For new builds, a wet screed underfloor system is still hard to beat on raw efficiency. But ninety percent of the projects we touch in Hilversum, Blaricum and the surrounding region are renovations — and that's where Fermacell's dry underfloor system has quietly become our default.
The product is straightforward: a 25 mm gypsum-fibre element with pre-routed channels for 16 mm PE-RT pipework, dropped over a thin levelling layer. Total build-up sits between 25 and 32 mm depending on the variant. Compare that to the 70–100 mm a traditional cement screed needs and the implications are obvious — you keep ceiling heights, door reveals stay where the architect drew them, and listed-building thresholds remain intact.
What sells it on site is the schedule. A wet screed needs roughly one millimetre per day of curing before you can heat it, and you can't tile or finish floors until the moisture content drops below 1.8 CM%. On a 60 m² floor that's a four-to-six-week pause. With Fermacell Therm, we're walking on the floor the same day it's laid and finishing over it within 48 hours.

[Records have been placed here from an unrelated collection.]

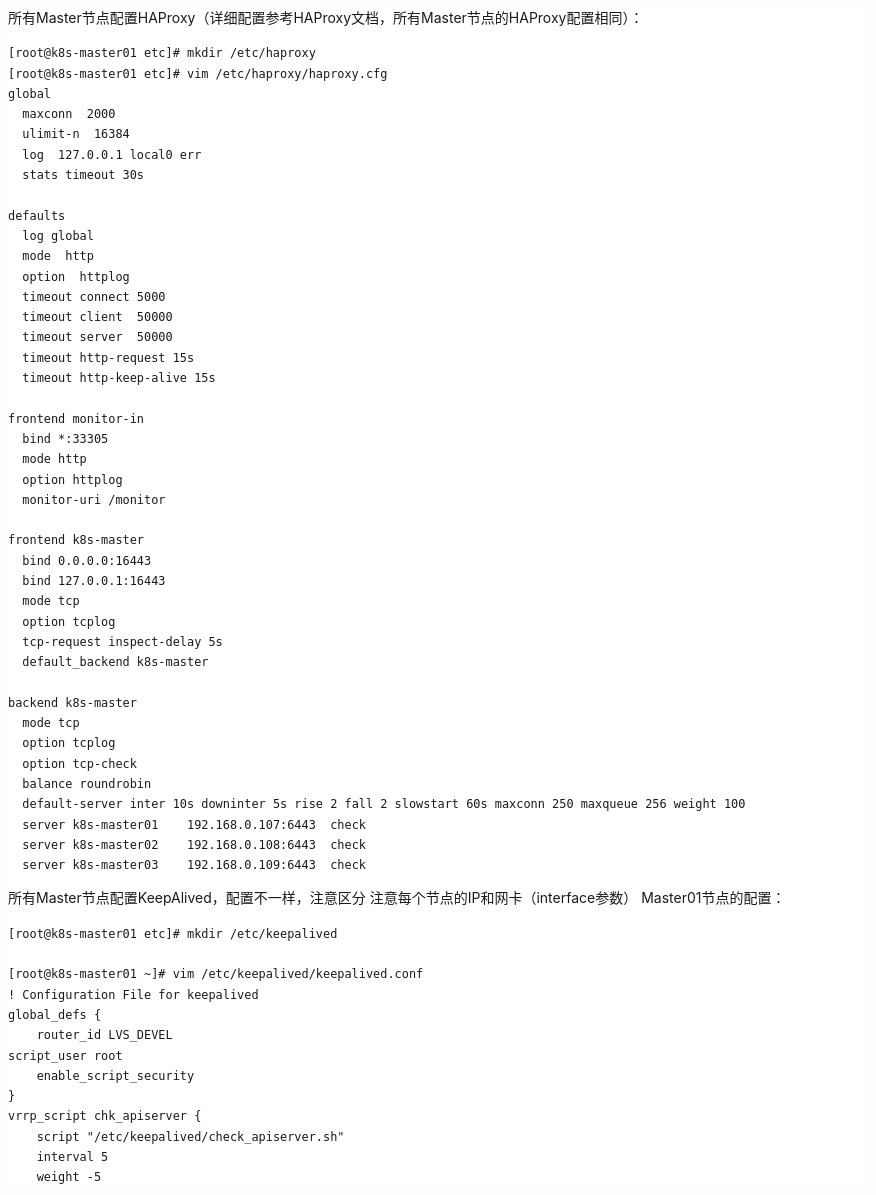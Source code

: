所有Master节点配置HAProxy（详细配置参考HAProxy文档，所有Master节点的HAProxy配置相同）：

```shell
[root@k8s-master01 etc]# mkdir /etc/haproxy
[root@k8s-master01 etc]# vim /etc/haproxy/haproxy.cfg 
global
  maxconn  2000
  ulimit-n  16384
  log  127.0.0.1 local0 err
  stats timeout 30s

defaults
  log global
  mode  http
  option  httplog
  timeout connect 5000
  timeout client  50000
  timeout server  50000
  timeout http-request 15s
  timeout http-keep-alive 15s

frontend monitor-in
  bind *:33305
  mode http
  option httplog
  monitor-uri /monitor

frontend k8s-master
  bind 0.0.0.0:16443
  bind 127.0.0.1:16443
  mode tcp
  option tcplog
  tcp-request inspect-delay 5s
  default_backend k8s-master

backend k8s-master
  mode tcp
  option tcplog
  option tcp-check
  balance roundrobin
  default-server inter 10s downinter 5s rise 2 fall 2 slowstart 60s maxconn 250 maxqueue 256 weight 100
  server k8s-master01    192.168.0.107:6443  check
  server k8s-master02    192.168.0.108:6443  check
  server k8s-master03    192.168.0.109:6443  check
```

所有Master节点配置KeepAlived，配置不一样，注意区分
注意每个节点的IP和网卡（interface参数）
Master01节点的配置：

```shell
[root@k8s-master01 etc]# mkdir /etc/keepalived

[root@k8s-master01 ~]# vim /etc/keepalived/keepalived.conf 
! Configuration File for keepalived
global_defs {
    router_id LVS_DEVEL
script_user root
    enable_script_security
}
vrrp_script chk_apiserver {
    script "/etc/keepalived/check_apiserver.sh"
    interval 5
    weight -5
```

The system also pairs cleanly with low-temperature heat sources. Most of our recent installs run a 35 °C flow temperature from a Daikin or Mitsubishi monobloc heat pump — the dry construction reacts quickly because there's no thermal mass fighting the controller, so the room reaches setpoint without the lag a thick screed introduces.
It is not the right answer for every job. Heavy thermal mass still wins for buildings that want to coast on solar gain. But for the projects we see most — well-insulated renovations on first-floor apartments, timber sub-floors, listed properties — Fermacell Therm is the system we trust.